══ SOURCE MATERIAL ══

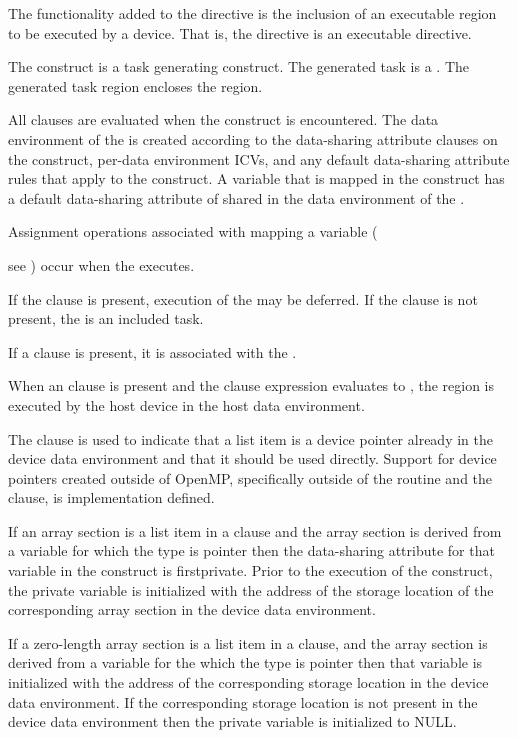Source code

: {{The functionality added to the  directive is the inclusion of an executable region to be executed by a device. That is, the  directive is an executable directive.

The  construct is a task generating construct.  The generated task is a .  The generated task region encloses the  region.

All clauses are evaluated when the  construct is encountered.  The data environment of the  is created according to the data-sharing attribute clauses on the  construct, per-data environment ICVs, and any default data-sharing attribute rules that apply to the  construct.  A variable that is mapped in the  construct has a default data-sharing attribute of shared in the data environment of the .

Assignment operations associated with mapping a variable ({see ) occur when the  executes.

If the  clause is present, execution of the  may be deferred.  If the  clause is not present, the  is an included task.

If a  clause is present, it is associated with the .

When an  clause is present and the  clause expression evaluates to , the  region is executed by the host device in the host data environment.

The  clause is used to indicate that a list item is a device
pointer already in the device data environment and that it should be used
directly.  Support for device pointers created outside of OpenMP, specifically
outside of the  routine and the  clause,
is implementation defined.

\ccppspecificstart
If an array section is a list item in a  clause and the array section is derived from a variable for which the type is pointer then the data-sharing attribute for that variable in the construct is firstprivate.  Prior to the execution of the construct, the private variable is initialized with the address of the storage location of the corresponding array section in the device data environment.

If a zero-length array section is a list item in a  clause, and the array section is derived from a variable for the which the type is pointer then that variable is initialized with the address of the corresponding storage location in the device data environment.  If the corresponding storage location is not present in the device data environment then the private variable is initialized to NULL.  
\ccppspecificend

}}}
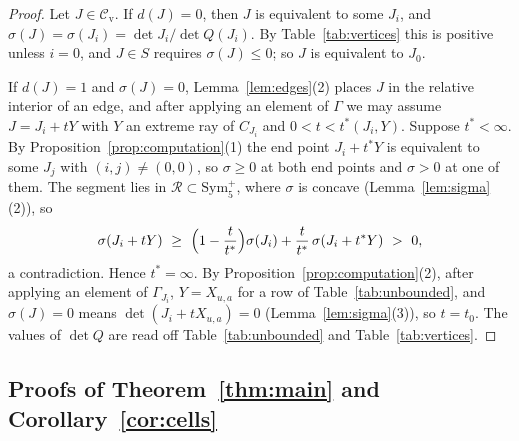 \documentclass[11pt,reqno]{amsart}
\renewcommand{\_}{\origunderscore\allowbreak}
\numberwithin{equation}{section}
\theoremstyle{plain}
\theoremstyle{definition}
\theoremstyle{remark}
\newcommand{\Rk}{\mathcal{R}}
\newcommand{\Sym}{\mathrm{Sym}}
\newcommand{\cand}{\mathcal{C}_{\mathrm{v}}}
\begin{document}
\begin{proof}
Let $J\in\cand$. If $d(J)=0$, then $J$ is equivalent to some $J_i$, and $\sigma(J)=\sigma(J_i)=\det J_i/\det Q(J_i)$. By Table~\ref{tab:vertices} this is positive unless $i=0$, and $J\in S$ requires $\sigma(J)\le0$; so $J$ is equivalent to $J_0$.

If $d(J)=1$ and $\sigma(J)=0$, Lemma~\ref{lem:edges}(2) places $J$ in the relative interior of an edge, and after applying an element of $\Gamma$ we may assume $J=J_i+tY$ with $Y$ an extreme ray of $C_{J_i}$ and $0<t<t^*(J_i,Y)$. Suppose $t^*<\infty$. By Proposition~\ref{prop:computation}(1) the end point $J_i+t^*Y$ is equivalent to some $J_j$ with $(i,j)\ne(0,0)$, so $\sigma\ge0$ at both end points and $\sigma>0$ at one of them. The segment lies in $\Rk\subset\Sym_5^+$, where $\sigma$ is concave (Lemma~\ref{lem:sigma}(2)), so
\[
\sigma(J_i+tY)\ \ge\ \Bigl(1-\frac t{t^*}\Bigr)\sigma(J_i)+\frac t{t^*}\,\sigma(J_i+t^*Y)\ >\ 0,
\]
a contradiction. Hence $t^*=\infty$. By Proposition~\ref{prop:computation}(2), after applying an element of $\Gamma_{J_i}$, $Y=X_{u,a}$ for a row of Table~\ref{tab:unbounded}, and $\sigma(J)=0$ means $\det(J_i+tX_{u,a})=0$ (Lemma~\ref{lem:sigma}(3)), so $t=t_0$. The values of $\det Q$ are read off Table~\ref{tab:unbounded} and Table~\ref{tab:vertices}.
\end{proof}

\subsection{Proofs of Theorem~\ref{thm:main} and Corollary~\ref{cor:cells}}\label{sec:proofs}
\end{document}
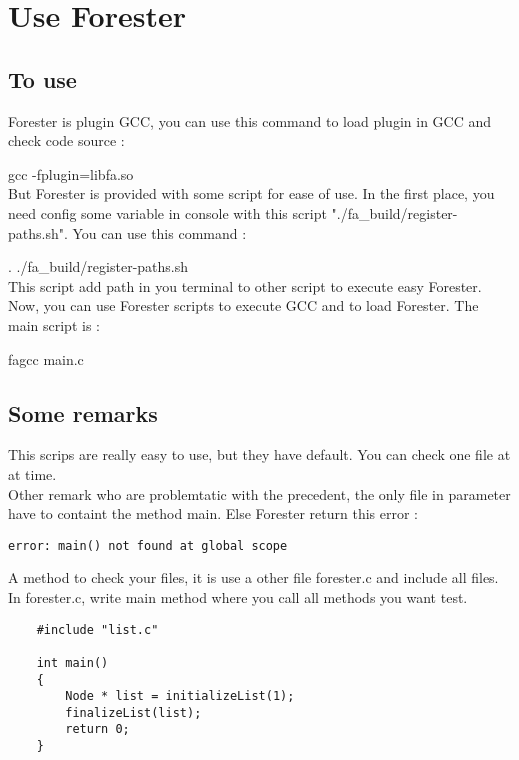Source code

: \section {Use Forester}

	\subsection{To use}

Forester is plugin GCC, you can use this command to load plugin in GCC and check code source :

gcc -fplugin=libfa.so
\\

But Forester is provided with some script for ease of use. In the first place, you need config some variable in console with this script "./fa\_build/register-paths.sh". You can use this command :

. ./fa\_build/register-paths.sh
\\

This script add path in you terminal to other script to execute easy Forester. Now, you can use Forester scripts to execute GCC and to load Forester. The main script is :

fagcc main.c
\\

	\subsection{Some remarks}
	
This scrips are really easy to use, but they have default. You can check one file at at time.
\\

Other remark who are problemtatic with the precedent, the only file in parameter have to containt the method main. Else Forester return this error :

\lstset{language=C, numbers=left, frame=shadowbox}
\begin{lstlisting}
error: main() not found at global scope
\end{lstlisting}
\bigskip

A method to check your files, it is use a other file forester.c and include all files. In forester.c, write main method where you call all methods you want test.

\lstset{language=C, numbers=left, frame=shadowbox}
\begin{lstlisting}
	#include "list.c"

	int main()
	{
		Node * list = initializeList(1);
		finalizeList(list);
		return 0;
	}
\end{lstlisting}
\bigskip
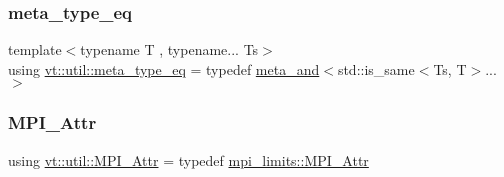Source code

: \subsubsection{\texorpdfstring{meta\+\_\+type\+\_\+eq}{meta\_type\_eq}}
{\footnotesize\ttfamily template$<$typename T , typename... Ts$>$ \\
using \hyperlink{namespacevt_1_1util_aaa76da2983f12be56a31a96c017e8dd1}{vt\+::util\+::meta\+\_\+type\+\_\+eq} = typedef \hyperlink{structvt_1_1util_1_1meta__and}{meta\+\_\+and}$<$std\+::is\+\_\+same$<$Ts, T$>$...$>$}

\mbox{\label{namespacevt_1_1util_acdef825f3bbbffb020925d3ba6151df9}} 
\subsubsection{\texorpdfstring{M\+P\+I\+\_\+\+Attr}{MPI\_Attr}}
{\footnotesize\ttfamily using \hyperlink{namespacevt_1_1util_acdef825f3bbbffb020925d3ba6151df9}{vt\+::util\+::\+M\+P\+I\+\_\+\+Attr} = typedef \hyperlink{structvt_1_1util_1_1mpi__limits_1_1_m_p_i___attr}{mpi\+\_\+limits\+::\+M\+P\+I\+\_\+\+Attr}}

═══

GOAL OF THE EXERCISE - Print again, exactly, the lines of the records above from the first line through the line with "of OpenMP, specifically". No pictures.

WRITTEN RESPONSE -
Source code

: {{The functionality added to the  directive is the inclusion of an executable region to be executed by a device. That is, the  directive is an executable directive.

The  construct is a task generating construct.  The generated task is a .  The generated task region encloses the  region.

All clauses are evaluated when the  construct is encountered.  The data environment of the  is created according to the data-sharing attribute clauses on the  construct, per-data environment ICVs, and any default data-sharing attribute rules that apply to the  construct.  A variable that is mapped in the  construct has a default data-sharing attribute of shared in the data environment of the .

Assignment operations associated with mapping a variable ({see ) occur when the  executes.

If the  clause is present, execution of the  may be deferred.  If the  clause is not present, the  is an included task.

If a  clause is present, it is associated with the .

When an  clause is present and the  clause expression evaluates to , the  region is executed by the host device in the host data environment.

The  clause is used to indicate that a list item is a device
pointer already in the device data environment and that it should be used
directly.  Support for device pointers created outside of OpenMP, specifically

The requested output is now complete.